Na reabertura, a fábrica da Volkswagen em Portugal explicou mudanças aos trabalhadores e entregou-lhes kits de segurança. Só na terça-feira se volta às linhas de montagem, mas em versão reduzida e longe da média de 890 carros por dia. A razão é a mesma: não há clientes, até para uma fábrica que exporta praticamente tudo o que produz.
“Esta semana vamos ter apenas dois turnos (cerca de 2300 trabalhadores). Na próxima semana, faremos a rotação e virão outros dois turnos. No entanto, nas próximas duas semanas estes turnos serão de apenas seis horas”, explicou o coordenador da Comissão de Trabalhadores da Autoeuropa, Fausto Dionísio.
O regresso à laboração contínua, com cerca de 5600 trabalhadores e 19 turnos semanais, só deverá acontecer em Junho. A abrupta travagem provocada pela pandemia de covid-19 conduziu a um choque na procura e a compra de carros caiu a pique, como o mostram os dados nacionais e europeus.
Como disse fonte da Autoeuropa ao PÚBLICO, o regresso dos consumidores vai demorar. Pelo que, em Palmela, que recorreu ao layoff assegurando que ninguém perde salário, a retoma gradual foi a decisão mais lógica.
Estes dois exemplos, tão diferentes em tudo, mostram como o regresso ao trabalho é um duplo desafio para todos, sanitário e económico, independentemente do tamanho, do sector, do produto.
Nas últimas duas semanas, outras empresas grandes, como a Bosch, também reabriram. Porém, o grupo com fábricas em Braga, Ovar e Aveiro enfrenta o mesmo dilema dos exemplos anteriores. “Vamos deixar de ter o problema dos materiais e vamos ter um problema da [falta de] encomendas”, reconhecia Jónio Reis, responsável da Bosch Termotecnologia, em Aveiro, em declarações ao jornal Eco.
Algumas empresas respondem à falta de procura com um golpe de rins, aventurando-se a produzir outras coisas.
Foi nisso que apostou a têxtil Coindu, que tem duas unidades no Norte e outras fábricas no estrangeiro. Depois de um layoff em que mandou 2300 pessoas para casa, regressou gradualmente, já não para fornecer tecidos ao sector automóvel, que é a sua especialidade, mas para produzir máscaras sociais certificadas.
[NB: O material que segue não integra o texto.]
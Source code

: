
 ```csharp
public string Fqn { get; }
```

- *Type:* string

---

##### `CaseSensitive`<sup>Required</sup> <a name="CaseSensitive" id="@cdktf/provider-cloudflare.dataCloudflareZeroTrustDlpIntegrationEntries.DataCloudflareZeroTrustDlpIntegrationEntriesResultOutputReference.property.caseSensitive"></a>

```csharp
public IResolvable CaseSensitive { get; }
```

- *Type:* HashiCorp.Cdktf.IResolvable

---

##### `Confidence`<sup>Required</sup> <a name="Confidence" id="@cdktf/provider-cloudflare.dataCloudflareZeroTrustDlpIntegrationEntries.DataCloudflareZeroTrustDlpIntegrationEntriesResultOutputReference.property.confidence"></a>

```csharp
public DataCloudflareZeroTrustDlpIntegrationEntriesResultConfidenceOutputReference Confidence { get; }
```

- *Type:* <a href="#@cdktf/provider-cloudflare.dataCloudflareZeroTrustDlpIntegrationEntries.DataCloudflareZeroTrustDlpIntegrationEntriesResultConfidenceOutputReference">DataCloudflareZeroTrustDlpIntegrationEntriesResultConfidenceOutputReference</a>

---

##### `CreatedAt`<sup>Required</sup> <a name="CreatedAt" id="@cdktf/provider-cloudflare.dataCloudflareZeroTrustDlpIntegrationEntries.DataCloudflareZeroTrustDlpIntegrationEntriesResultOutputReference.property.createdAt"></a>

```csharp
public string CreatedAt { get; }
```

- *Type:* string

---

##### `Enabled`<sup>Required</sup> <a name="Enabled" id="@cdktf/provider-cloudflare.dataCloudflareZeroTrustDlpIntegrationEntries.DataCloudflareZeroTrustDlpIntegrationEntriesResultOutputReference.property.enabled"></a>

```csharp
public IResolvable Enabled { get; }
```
“Comprar um automóvel não estará hoje no topo das nossas prioridades. Todos tememos uma segunda vaga, catalisando a incerteza dos cidadãos de todos os países”, argumenta António Cândido Pinto, responsável operacional da empresa, que lida com uma “queda vertiginosa” nas vendas. Antevendo que a retoma na produção e comércio de carros “tardará alguns meses”, como diz ao jornal O Minho, a administração investiu numa “linha automática” para diversificar a produção.
Foi também isso que fez a Petratex, de Paços de Ferreira, visitada esta segunda-feira pelo primeiro-ministro e o número dois no Governo, o ministro da Economia. A moda de luxo e de desporto deu lugar às máscaras contra a covid-19. A empresa, que se destaca pelo desenvolvimento tecnológico, tem quatro máscaras certificadas.
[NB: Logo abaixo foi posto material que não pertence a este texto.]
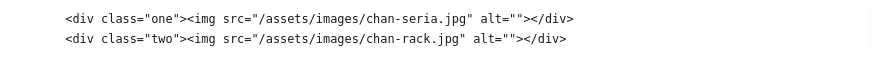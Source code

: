             <div class="one"><img src="/assets/images/chan-seria.jpg" alt=""></div>
            <div class="two"><img src="/assets/images/chan-rack.jpg" alt=""></div>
Num inquérito da Câmara de Comércio e Indústria Portuguesa, 87% dos empresários apoiam a redução das restrições e a retoma da actividade, até porque 26,9% dizem não ter liquidez para resistir mais de 30 dias sem apoios. Mas incerteza sobre quando regressam os clientes leva os industriais a ser cautelosos neste regresso.
Tal é também o caso da Continental, em Famalicão, igualmente visitada por Costa e Siza Vieira. Neste caso, que é uma das maiores exportadoras nacionais, os trabalhadores foram divididos em dois grupos, que trabalharão de forma alternada, tal como sucede na Autoeuropa.